Mijn vader voetbalde op zaterdag, en soms gingen mijn broer, mijn zus en ik met mijn moeder mee om te kijken. We gingen eigenlijk alleen omdat we dan een flesje echte chocomelk kregen, en soms, als mijn opa er was, een broodje kroket. Dan nam hij ons mee naar de warme, rokerige kantine waar hij iedereen kende en dan zeiden mensen tegen hem: `Dat zijn er zeker een paar van Jan, hè?’ Daarmee bedoelden ze ons.

Buiten op de velden was het koud en nat. Ik vergat het altijd, totdat we er weer stonden, op de kaalgelopen grond achter de kniehoge hekken, en mijn moeder zei dat we niet elke minuut moesten vragen hoe lang het nog duurde.

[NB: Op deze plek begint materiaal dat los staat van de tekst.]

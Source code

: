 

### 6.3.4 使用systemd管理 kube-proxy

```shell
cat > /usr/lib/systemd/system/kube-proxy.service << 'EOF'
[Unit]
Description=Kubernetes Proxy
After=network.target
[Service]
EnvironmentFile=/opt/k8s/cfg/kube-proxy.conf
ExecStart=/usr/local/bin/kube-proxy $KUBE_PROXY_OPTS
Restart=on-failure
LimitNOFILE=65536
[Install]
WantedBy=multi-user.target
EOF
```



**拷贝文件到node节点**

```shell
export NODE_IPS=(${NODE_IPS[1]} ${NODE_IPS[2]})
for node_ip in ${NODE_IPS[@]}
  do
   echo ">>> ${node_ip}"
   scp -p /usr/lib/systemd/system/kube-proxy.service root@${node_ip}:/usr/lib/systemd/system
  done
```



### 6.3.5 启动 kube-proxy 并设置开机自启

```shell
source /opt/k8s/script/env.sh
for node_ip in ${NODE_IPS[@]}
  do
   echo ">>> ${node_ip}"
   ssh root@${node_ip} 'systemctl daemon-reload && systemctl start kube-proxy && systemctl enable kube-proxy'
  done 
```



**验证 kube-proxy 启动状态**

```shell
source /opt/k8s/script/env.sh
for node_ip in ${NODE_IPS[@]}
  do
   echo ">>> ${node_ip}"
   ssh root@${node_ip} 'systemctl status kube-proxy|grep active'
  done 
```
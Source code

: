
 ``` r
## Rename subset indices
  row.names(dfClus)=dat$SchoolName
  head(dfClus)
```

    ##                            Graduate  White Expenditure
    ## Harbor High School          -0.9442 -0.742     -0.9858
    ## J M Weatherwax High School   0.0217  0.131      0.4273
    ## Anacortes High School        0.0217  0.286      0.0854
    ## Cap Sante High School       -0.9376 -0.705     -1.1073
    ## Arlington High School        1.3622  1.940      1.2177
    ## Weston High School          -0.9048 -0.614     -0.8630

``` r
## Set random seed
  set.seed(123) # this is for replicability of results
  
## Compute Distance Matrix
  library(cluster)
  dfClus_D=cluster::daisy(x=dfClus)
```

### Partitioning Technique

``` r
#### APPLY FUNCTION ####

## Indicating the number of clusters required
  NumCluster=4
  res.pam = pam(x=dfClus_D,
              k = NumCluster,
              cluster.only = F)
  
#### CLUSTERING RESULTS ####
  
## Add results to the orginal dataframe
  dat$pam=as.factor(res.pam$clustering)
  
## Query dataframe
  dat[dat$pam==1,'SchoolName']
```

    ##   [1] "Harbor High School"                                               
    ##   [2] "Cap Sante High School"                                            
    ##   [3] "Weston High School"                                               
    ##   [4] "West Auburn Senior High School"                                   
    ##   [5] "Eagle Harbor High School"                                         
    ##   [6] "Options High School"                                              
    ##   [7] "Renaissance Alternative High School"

Op een dag was ik voorafgaand aan de wedstrijd met mijn vader mee de kleedkamer in gelopen. We waren druk in gesprek en ik had niet in de gaten waar we heen liepen. Opeens zag ik een paar blote billen. En een piemel. En toen nog een. De een na de andere piemel verscheen. Ik schrok me wezenloos. Weg, dacht ik, ik moet hier weg.

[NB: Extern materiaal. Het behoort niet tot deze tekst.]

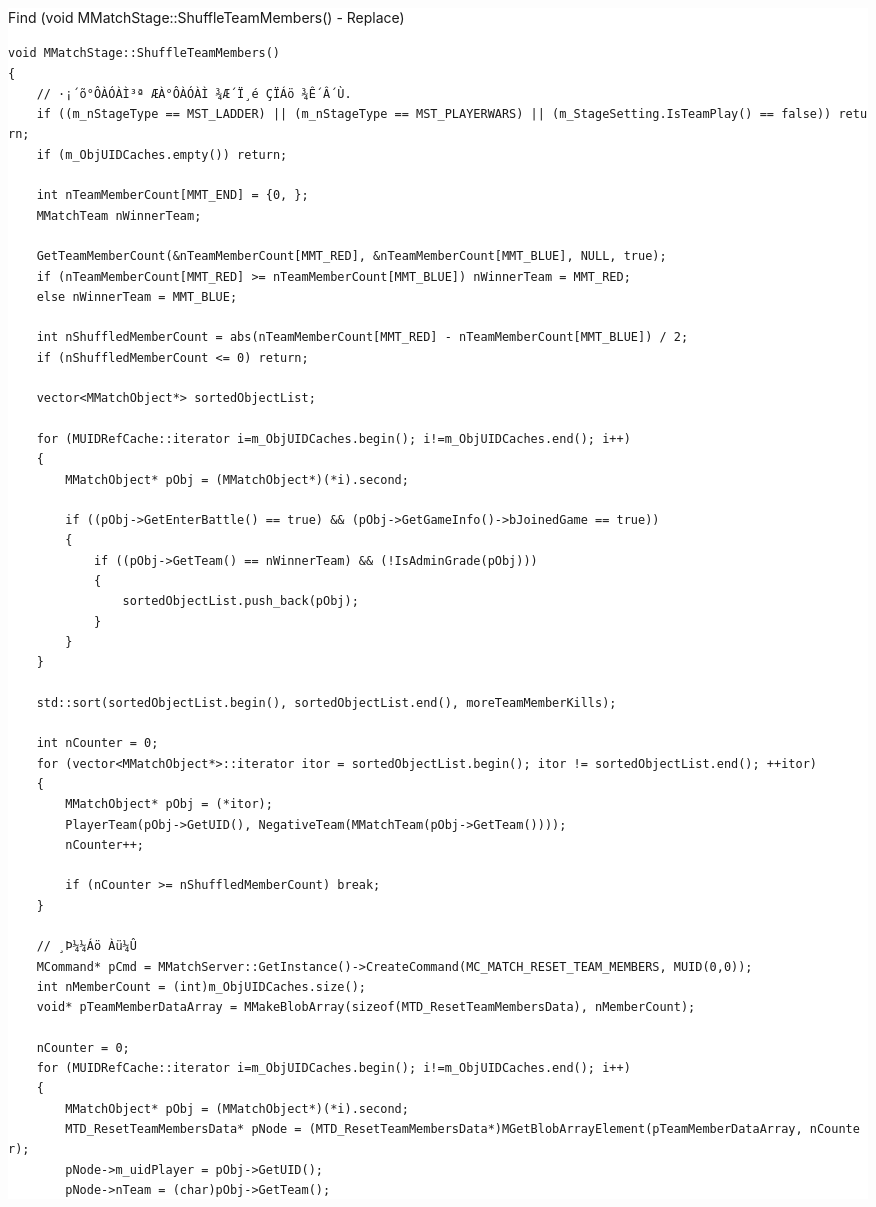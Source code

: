Find (void MMatchStage::ShuffleTeamMembers() - Replace)

	void MMatchStage::ShuffleTeamMembers()
	{
		// ·¡´õ°ÔÀÓÀÌ³ª ÆÀ°ÔÀÓÀÌ ¾Æ´Ï¸é ÇÏÁö ¾Ê´Â´Ù.
		if ((m_nStageType == MST_LADDER) || (m_nStageType == MST_PLAYERWARS) || (m_StageSetting.IsTeamPlay() == false)) return;
		if (m_ObjUIDCaches.empty()) return;

		int nTeamMemberCount[MMT_END] = {0, };
		MMatchTeam nWinnerTeam;

		GetTeamMemberCount(&nTeamMemberCount[MMT_RED], &nTeamMemberCount[MMT_BLUE], NULL, true);
		if (nTeamMemberCount[MMT_RED] >= nTeamMemberCount[MMT_BLUE]) nWinnerTeam = MMT_RED; 
		else nWinnerTeam = MMT_BLUE;

		int nShuffledMemberCount = abs(nTeamMemberCount[MMT_RED] - nTeamMemberCount[MMT_BLUE]) / 2;
		if (nShuffledMemberCount <= 0) return;

		vector<MMatchObject*> sortedObjectList;

		for (MUIDRefCache::iterator i=m_ObjUIDCaches.begin(); i!=m_ObjUIDCaches.end(); i++) 
		{
			MMatchObject* pObj = (MMatchObject*)(*i).second;

			if ((pObj->GetEnterBattle() == true) && (pObj->GetGameInfo()->bJoinedGame == true))
			{
				if ((pObj->GetTeam() == nWinnerTeam) && (!IsAdminGrade(pObj)))
				{
					sortedObjectList.push_back(pObj);
				}
			}
		}

		std::sort(sortedObjectList.begin(), sortedObjectList.end(), moreTeamMemberKills);

		int nCounter = 0;
		for (vector<MMatchObject*>::iterator itor = sortedObjectList.begin(); itor != sortedObjectList.end(); ++itor)
		{
			MMatchObject* pObj = (*itor);
			PlayerTeam(pObj->GetUID(), NegativeTeam(MMatchTeam(pObj->GetTeam())));
			nCounter++;

			if (nCounter >= nShuffledMemberCount) break;
		}

		// ¸Þ¼¼Áö Àü¼Û
		MCommand* pCmd = MMatchServer::GetInstance()->CreateCommand(MC_MATCH_RESET_TEAM_MEMBERS, MUID(0,0));
		int nMemberCount = (int)m_ObjUIDCaches.size();
		void* pTeamMemberDataArray = MMakeBlobArray(sizeof(MTD_ResetTeamMembersData), nMemberCount);

		nCounter = 0;
		for (MUIDRefCache::iterator i=m_ObjUIDCaches.begin(); i!=m_ObjUIDCaches.end(); i++) 
		{
			MMatchObject* pObj = (MMatchObject*)(*i).second;
			MTD_ResetTeamMembersData* pNode = (MTD_ResetTeamMembersData*)MGetBlobArrayElement(pTeamMemberDataArray, nCounter);
			pNode->m_uidPlayer = pObj->GetUID();
			pNode->nTeam = (char)pObj->GetTeam();
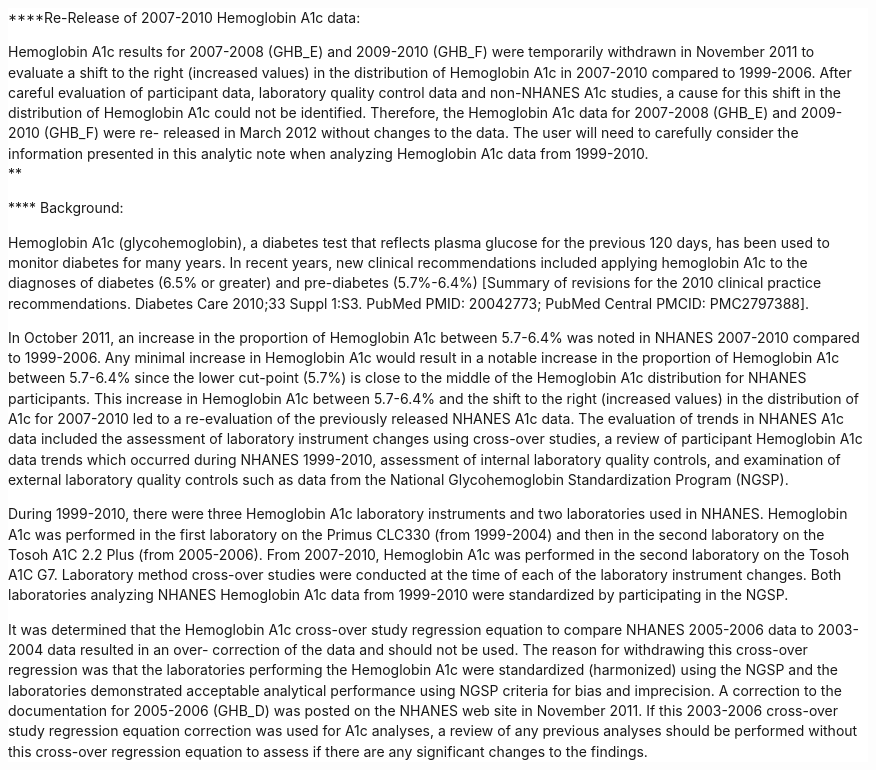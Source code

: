 ****Re-Release of 2007-2010 Hemoglobin A1c data:  
  
Hemoglobin A1c results for 2007-2008 (GHB_E) and 2009-2010 (GHB_F) were
temporarily withdrawn in November 2011 to evaluate a shift to the right
(increased values) in the distribution of Hemoglobin A1c in 2007-2010 compared
to 1999-2006. After careful evaluation of participant data, laboratory quality
control data and non-NHANES A1c studies, a cause for this shift in the
distribution of Hemoglobin A1c could not be identified. Therefore, the
Hemoglobin A1c data for 2007-2008 (GHB_E) and 2009-2010 (GHB_F) were re-
released in March 2012 without changes to the data. The user will need to
carefully consider the information presented in this analytic note when
analyzing Hemoglobin A1c data from 1999-2010.  
**

****  Background:  
  
Hemoglobin A1c (glycohemoglobin), a diabetes test that reflects plasma glucose
for the previous 120 days, has been used to monitor diabetes for many years.
In recent years, new clinical recommendations included applying hemoglobin A1c
to the diagnoses of diabetes (6.5% or greater) and pre-diabetes (5.7%-6.4%)
[Summary of revisions for the 2010 clinical practice recommendations. Diabetes
Care 2010;33 Suppl 1:S3. PubMed PMID: 20042773; PubMed Central PMCID:
PMC2797388].  
  
In October 2011, an increase in the proportion of Hemoglobin A1c between
5.7-6.4% was noted in NHANES 2007-2010 compared to 1999-2006. Any minimal
increase in Hemoglobin A1c would result in a notable increase in the
proportion of Hemoglobin A1c between 5.7-6.4% since the lower cut-point (5.7%)
is close to the middle of the Hemoglobin A1c distribution for NHANES
participants. This increase in Hemoglobin A1c between 5.7-6.4% and the shift
to the right (increased values) in the distribution of A1c for 2007-2010 led
to a re-evaluation of the previously released NHANES A1c data. The evaluation
of trends in NHANES A1c data included the assessment of laboratory instrument
changes using cross-over studies, a review of participant Hemoglobin A1c data
trends which occurred during NHANES 1999-2010, assessment of internal
laboratory quality controls, and examination of external laboratory quality
controls such as data from the National Glycohemoglobin Standardization
Program (NGSP).  
  
During 1999-2010, there were three Hemoglobin A1c laboratory instruments and
two laboratories used in NHANES. Hemoglobin A1c was performed in the first
laboratory on the Primus CLC330 (from 1999-2004) and then in the second
laboratory on the Tosoh A1C 2.2 Plus (from 2005-2006). From 2007-2010,
Hemoglobin A1c was performed in the second laboratory on the Tosoh A1C G7.
Laboratory method cross-over studies were conducted at the time of each of the
laboratory instrument changes. Both laboratories analyzing NHANES Hemoglobin
A1c data from 1999-2010 were standardized by participating in the NGSP.  
  
It was determined that the Hemoglobin A1c cross-over study regression equation
to compare NHANES 2005-2006 data to 2003-2004 data resulted in an over-
correction of the data and should not be used. The reason for withdrawing this
cross-over regression was that the laboratories performing the Hemoglobin A1c
were standardized (harmonized) using the NGSP and the laboratories
demonstrated acceptable analytical performance using NGSP criteria for bias
and imprecision. A correction to the documentation for 2005-2006 (GHB_D) was
posted on the NHANES web site in November 2011. If this 2003-2006 cross-over
study regression equation correction was used for A1c analyses, a review of
any previous analyses should be performed without this cross-over regression
equation to assess if there are any significant changes to the findings.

Ik wendde me tot mijn vader, die zich ook begon uit te kleden. `Ik ga wel even tegen mama zeggen dat...' Ik kon niks verzinnen.
`Ja?' zei mijn vader, `wat ga je zeggen?'
Ook hij stond nu in zijn blootje, en ik schaamde me, want ik dacht: nu zien al die mannen de blote piemel van mijn vader. Ik vond een piemel zo ongeveer het meest belachelijke dat er bestond. Ik had zelfs bedacht dat als ik een `enge man’ zou tegenkomen (want daar hadden we het vaak over, over enge mannen) ik tegen mezelf zou zeggen: die heeft ook een piemel. Waarmee ik bedoelde: die staat ook voor aap in zijn blootje. Zolang ik me dat voor kon stellen vond ik een enge man niet eng meer.

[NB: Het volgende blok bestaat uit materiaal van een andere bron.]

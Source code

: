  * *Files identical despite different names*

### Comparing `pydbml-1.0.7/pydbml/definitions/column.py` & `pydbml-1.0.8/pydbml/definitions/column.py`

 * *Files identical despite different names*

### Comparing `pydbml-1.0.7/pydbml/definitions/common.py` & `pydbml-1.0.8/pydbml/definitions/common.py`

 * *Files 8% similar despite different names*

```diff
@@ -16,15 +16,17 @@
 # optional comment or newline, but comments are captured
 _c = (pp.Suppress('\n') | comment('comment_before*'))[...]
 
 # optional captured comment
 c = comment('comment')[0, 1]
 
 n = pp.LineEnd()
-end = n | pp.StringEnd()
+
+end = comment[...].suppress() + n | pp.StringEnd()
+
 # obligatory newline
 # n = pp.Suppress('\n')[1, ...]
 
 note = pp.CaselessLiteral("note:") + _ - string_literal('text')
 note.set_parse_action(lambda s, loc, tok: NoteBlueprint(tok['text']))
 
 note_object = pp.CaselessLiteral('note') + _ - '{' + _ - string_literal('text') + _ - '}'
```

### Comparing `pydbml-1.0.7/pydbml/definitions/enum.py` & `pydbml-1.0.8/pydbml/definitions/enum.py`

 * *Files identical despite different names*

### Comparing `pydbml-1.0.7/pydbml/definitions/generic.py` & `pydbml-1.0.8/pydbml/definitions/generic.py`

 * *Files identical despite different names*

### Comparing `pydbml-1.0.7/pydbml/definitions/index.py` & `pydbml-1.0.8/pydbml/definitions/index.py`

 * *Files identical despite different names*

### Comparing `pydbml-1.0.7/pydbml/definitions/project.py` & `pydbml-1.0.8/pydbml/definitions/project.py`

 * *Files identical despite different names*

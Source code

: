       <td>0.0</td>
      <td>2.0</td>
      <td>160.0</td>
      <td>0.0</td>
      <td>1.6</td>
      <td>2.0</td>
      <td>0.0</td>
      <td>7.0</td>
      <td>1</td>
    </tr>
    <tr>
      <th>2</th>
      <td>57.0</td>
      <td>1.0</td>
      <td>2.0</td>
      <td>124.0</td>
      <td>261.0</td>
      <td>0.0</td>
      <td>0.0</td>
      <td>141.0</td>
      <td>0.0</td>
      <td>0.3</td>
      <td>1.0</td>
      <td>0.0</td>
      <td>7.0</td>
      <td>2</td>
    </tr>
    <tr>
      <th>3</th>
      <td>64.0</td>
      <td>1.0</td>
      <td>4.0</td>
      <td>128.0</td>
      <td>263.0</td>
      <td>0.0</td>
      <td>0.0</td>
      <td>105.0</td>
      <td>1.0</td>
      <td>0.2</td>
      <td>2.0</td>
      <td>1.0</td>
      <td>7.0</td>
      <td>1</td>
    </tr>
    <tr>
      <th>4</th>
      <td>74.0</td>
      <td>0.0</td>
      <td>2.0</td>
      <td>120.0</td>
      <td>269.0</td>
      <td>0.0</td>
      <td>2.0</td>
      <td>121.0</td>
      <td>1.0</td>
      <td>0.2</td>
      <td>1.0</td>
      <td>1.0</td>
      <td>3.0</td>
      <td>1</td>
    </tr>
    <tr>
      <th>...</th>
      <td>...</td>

`Wat ga je zeggen tegen mamma?’vroeg mijn vader nogmaals.
Ik dacht heel diep na maar kon niks bedenken dat belangrijk genoeg leek.
`Dat is geheim!’ riep ik toen, waarna ik naar buiten holde.

Tijdens de wedstrijd stond ik naast mijn moeder te kleumen achter de hekken. Als mijn vader de bal had ging ik hem heel hard aanmoedigen.
`Dat is zeker je vader,' zei een onbekende man tegen me, `ik kan het zien, jullie hebben hetzelfde smalle gezicht.'
Dus ik heb een smal gezicht, dacht ik, en daar bleef ik aan denken, omdat ik op die manier niet aan piemels hoefde te denken.